Ms. Lynkiewicz concluded by explaining that when the Federal Reserve reduces interest rates, short-term rates decline significantly, which can reduce earnings from short-term investments. However, lower rates also increase the market value of longer-term holdings, partially offsetting the decline in short-term earnings and resulting in overall positive valuation effects for the City’s portfolio.
Ms. Lynkiewicz reported that the July employment report included a downward revision of 258,000 jobs. She further stated that the August report reflected growth of only 22,000 jobs. Although job growth remained positive, she noted that these figures indicated a slowdown in
the labor market. She added that the six-month average of job growth was approximately 64,000 jobs per month, while the three-month average was approximately 29,000 jobs per
month. She reported that the unemployment rate had increased slightly to 4.3 percent as of August, which still reflected a condition of full employment. Committee Member Kramer noted that first-quarter figures were revised downward by nearly
one million jobs, calling the adjustment significant. He inquired how the recent labor market data would affect Chandler Asset Management’s forward outlook.
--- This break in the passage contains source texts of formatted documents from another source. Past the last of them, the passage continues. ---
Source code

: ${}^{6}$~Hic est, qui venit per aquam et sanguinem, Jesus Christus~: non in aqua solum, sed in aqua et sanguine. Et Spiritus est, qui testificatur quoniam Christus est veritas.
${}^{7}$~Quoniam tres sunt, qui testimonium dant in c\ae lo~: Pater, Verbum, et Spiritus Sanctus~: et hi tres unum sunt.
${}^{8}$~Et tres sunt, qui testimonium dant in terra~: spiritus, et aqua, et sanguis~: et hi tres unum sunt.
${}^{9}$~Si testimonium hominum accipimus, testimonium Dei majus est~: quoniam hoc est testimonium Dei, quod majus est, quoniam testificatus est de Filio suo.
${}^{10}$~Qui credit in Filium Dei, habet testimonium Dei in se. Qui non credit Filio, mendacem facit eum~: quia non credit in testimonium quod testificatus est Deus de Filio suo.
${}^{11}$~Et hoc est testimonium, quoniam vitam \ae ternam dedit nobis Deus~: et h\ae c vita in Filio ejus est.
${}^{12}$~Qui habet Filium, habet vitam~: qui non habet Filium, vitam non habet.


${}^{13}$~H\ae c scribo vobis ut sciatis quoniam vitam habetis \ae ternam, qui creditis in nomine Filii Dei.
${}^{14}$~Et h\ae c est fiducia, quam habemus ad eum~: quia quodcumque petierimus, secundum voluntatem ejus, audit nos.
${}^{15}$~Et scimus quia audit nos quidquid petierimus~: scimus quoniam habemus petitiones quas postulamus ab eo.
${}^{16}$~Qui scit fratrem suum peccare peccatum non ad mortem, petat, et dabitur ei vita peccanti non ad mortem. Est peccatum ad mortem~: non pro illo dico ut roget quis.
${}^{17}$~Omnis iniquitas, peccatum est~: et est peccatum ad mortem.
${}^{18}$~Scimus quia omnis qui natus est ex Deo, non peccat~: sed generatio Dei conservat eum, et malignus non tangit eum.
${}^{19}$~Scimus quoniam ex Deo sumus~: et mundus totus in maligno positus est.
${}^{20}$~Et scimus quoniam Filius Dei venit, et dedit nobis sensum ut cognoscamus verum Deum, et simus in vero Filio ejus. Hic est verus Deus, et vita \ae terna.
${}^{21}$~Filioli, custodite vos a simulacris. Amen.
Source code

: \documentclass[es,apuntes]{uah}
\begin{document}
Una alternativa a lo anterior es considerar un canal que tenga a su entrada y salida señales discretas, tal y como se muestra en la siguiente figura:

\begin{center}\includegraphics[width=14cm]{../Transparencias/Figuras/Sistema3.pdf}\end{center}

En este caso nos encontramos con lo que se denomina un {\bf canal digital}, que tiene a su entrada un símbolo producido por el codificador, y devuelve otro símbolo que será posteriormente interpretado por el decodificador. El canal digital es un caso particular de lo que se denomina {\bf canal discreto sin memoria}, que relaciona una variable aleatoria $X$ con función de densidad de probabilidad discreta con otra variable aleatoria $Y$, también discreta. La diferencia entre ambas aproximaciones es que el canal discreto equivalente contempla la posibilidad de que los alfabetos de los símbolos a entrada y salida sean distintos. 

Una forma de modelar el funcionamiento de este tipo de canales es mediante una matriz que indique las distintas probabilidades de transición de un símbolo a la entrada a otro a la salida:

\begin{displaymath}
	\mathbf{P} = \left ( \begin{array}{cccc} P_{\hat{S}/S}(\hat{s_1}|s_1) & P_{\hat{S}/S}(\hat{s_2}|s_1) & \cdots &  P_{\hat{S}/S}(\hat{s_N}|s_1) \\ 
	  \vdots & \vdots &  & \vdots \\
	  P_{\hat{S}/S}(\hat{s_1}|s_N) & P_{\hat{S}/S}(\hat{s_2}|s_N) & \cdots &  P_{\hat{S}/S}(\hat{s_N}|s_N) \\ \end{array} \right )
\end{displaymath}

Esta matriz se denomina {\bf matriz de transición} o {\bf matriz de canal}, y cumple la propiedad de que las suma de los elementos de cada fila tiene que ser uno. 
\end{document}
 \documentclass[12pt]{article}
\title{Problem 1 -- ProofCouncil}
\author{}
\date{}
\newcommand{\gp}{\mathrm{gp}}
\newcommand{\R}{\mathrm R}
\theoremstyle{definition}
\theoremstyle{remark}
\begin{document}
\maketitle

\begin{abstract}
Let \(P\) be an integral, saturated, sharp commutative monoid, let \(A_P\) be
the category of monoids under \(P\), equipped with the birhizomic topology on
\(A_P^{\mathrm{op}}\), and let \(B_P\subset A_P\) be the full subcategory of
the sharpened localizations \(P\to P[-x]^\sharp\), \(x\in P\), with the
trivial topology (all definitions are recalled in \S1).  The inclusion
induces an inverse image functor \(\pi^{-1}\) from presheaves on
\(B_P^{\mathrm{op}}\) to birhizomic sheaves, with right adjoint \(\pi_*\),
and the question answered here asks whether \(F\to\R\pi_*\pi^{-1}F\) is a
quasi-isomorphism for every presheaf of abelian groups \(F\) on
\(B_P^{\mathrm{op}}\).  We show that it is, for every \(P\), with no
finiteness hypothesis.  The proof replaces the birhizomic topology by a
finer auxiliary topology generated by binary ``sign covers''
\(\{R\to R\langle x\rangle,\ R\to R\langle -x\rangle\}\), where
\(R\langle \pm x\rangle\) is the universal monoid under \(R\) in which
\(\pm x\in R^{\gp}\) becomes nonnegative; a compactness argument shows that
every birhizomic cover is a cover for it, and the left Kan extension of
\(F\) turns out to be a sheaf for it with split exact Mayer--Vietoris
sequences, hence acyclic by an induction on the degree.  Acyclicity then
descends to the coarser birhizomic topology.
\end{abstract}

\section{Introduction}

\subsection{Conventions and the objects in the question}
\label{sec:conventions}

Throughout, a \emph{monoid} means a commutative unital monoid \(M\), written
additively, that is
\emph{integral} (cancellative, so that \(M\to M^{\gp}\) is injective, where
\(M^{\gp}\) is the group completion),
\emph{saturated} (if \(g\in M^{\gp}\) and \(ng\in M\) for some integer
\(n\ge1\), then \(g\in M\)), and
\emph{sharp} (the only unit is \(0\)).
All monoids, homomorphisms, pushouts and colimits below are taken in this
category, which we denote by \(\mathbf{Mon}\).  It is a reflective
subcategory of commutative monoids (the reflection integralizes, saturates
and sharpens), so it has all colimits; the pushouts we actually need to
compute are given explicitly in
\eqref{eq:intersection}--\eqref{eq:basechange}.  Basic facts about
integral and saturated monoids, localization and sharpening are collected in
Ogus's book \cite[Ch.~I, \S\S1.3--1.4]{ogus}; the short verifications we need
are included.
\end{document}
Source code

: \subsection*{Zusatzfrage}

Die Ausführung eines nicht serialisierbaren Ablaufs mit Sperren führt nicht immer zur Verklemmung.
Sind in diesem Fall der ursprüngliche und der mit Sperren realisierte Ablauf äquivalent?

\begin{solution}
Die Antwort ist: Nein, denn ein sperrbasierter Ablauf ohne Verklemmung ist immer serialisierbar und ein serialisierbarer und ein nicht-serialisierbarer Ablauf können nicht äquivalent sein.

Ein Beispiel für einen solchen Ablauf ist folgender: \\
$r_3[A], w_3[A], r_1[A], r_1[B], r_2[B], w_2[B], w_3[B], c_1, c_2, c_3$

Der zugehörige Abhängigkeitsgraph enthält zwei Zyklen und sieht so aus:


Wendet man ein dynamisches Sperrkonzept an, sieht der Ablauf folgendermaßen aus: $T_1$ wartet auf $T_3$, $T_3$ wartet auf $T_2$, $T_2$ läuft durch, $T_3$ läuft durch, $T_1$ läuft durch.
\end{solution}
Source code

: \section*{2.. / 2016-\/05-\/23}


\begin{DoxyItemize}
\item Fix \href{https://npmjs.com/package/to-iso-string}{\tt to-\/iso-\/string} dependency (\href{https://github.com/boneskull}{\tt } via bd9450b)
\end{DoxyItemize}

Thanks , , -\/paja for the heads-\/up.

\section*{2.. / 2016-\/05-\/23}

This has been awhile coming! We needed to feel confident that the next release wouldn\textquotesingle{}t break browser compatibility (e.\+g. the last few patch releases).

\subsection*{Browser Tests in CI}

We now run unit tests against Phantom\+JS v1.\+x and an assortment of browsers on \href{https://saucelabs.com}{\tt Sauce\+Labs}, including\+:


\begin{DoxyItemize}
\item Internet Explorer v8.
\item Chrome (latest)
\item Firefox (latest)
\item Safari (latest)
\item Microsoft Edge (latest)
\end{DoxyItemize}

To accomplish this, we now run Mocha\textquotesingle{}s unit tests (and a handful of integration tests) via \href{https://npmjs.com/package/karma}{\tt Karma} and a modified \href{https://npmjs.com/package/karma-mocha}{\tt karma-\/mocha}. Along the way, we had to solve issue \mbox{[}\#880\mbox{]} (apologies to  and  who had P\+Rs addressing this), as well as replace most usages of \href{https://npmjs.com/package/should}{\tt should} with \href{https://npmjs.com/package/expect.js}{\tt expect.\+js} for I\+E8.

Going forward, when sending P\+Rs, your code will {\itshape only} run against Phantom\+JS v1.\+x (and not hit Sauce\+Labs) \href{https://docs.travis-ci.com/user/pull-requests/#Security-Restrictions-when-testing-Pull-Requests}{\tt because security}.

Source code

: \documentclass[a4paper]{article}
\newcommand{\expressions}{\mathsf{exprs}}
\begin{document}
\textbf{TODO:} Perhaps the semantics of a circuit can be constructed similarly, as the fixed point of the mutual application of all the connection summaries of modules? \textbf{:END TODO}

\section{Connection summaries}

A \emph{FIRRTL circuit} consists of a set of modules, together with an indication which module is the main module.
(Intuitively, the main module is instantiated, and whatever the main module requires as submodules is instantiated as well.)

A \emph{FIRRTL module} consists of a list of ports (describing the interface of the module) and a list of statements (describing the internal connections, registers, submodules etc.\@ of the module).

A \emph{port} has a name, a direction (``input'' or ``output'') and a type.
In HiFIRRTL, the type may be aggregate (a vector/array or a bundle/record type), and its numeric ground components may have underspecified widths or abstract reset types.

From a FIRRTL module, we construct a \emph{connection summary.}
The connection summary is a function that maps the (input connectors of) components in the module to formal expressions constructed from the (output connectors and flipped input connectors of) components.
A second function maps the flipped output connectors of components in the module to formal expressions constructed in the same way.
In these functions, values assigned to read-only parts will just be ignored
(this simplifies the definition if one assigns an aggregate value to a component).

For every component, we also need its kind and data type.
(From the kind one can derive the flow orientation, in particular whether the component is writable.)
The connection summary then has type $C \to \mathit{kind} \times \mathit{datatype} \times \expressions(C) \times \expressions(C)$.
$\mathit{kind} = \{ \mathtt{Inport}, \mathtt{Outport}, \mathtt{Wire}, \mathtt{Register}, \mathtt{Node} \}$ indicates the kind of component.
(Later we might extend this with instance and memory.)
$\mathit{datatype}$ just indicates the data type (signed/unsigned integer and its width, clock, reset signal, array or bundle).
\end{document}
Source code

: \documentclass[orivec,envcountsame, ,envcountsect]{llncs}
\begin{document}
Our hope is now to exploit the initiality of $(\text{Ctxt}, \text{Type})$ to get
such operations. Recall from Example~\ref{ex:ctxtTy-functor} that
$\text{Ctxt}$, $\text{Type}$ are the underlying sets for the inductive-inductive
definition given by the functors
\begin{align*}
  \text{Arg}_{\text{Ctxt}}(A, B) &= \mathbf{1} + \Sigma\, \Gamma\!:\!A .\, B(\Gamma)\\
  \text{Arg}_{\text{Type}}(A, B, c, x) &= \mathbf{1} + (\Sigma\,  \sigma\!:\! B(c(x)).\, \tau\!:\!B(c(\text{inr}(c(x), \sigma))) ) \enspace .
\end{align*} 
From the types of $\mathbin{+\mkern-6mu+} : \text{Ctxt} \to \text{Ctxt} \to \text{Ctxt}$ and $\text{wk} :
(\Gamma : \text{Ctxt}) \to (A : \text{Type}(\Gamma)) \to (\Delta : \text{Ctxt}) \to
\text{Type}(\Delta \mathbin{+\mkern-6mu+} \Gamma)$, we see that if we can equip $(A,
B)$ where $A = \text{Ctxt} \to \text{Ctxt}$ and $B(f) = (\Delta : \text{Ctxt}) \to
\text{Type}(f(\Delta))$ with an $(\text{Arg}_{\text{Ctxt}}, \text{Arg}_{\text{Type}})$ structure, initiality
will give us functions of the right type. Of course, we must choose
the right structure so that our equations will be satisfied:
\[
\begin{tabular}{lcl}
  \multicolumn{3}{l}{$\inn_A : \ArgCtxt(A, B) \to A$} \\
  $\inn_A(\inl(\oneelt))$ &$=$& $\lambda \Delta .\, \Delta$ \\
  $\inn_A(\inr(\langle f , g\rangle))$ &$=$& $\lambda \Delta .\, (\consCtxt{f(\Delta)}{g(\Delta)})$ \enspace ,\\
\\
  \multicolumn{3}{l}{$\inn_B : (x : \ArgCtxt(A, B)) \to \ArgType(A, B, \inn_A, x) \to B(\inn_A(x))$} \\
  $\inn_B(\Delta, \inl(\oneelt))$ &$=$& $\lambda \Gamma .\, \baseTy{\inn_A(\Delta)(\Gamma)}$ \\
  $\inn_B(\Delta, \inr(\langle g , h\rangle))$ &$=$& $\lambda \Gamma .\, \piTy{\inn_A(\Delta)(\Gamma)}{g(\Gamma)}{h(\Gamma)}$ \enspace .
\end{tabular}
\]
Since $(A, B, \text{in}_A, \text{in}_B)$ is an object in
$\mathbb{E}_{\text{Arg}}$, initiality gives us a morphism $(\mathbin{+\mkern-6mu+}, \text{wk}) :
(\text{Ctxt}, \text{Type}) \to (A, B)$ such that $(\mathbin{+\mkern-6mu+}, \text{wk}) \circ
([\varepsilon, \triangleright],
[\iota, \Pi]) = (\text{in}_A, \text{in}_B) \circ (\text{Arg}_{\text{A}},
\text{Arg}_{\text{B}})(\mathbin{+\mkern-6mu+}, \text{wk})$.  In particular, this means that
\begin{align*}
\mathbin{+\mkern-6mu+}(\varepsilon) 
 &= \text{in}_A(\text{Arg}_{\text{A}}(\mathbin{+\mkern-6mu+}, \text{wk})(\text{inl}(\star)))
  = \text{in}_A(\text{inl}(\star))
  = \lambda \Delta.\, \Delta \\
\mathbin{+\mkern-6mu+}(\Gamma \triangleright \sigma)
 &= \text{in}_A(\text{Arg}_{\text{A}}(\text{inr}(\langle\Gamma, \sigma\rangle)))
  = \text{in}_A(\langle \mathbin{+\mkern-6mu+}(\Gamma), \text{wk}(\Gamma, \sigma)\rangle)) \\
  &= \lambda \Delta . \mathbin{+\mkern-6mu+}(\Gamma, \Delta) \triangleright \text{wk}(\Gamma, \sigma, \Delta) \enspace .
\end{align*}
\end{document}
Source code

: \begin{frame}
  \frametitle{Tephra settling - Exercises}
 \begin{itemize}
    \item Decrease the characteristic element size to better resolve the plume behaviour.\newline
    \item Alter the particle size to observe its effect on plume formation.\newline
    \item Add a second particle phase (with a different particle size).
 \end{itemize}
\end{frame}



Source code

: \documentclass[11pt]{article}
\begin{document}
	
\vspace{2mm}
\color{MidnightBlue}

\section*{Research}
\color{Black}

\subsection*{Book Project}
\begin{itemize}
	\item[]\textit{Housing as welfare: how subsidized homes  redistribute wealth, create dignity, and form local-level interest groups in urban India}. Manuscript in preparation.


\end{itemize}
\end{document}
Ms. Lynkiewicz responded that both the market and the firm anticipate the possibility of
additional Federal Reserve interest rate cuts. She explained that such cuts would likely result in further declines in short-term rates and, at least initially, reductions in long-term rates as well.
Ms. Lynkiewicz reported that Newport Beach has an unemployment rate of approximately 4.2 percent, which is consistent with the national average. She added that the rate for Orange County as a whole was slightly higher, at 4.8 percent as of July.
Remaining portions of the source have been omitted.